Data for analysis: Begin

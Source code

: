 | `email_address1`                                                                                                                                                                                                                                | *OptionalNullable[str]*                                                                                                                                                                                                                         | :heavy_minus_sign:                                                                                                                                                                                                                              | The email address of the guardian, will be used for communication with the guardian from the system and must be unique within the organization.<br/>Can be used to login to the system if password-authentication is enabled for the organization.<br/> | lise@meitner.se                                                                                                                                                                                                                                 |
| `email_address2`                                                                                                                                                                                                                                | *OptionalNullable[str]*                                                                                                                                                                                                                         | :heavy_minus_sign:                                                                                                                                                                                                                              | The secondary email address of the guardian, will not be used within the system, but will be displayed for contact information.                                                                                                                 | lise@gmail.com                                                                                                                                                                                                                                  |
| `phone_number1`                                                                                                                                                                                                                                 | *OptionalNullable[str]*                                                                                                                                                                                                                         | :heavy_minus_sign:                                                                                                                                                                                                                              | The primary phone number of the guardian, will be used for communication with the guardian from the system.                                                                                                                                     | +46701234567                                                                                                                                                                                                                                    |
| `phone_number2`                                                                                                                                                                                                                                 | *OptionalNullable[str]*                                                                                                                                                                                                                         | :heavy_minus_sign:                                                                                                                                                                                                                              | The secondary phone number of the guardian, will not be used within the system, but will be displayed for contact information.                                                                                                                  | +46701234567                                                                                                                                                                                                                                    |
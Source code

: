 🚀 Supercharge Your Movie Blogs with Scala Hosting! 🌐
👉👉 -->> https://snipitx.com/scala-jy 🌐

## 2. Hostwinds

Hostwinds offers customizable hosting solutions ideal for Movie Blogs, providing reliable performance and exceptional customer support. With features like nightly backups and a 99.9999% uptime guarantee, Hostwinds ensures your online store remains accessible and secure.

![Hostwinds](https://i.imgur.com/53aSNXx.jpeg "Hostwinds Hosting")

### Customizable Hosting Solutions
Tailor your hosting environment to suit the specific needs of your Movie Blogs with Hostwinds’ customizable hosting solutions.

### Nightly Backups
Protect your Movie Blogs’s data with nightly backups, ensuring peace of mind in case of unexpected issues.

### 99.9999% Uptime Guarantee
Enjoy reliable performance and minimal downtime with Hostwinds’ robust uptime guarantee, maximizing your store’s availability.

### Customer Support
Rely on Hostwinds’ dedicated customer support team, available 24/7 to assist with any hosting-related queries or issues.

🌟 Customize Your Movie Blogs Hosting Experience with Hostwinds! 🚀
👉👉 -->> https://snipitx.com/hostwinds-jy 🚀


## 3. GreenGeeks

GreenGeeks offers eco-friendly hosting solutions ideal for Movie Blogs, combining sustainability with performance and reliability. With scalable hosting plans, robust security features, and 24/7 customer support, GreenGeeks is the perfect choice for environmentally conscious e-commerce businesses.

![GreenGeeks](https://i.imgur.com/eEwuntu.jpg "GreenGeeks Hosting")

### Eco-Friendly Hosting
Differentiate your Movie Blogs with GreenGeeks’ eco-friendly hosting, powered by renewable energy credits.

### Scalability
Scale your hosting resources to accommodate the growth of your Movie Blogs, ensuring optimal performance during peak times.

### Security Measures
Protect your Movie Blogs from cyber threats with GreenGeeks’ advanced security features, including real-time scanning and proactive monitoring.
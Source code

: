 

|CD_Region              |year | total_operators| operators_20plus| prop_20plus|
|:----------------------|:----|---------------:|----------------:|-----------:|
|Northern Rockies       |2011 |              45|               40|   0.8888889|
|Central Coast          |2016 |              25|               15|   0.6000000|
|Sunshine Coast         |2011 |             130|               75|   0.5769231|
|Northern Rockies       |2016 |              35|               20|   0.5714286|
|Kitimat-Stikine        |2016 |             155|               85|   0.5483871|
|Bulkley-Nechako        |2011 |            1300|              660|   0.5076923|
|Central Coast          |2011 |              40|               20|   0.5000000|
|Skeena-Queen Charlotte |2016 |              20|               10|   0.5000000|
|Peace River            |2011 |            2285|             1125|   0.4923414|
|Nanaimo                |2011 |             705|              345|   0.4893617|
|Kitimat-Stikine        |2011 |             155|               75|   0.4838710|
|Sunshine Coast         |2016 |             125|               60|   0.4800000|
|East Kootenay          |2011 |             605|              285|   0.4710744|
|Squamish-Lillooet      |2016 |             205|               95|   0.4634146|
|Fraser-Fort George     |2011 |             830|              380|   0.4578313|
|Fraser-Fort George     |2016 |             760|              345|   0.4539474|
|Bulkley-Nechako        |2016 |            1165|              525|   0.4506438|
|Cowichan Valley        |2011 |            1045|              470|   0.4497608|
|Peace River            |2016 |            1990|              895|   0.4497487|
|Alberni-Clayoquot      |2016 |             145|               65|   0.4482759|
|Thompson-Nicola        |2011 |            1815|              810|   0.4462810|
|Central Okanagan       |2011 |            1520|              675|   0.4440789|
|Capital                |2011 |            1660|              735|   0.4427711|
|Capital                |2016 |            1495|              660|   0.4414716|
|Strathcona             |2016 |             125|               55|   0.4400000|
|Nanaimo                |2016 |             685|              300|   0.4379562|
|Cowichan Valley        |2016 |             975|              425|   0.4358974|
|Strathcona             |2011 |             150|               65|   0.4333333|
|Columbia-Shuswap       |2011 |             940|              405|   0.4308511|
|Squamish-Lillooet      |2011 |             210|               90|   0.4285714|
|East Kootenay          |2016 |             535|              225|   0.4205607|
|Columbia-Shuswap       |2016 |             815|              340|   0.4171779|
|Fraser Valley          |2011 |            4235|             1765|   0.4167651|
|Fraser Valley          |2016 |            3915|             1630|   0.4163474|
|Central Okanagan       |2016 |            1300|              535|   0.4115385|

Data for analysis: End

What this task involves:
On how many lines of the material does the word "Cowichan" appear? Reply with the number alone.

Expected output:
2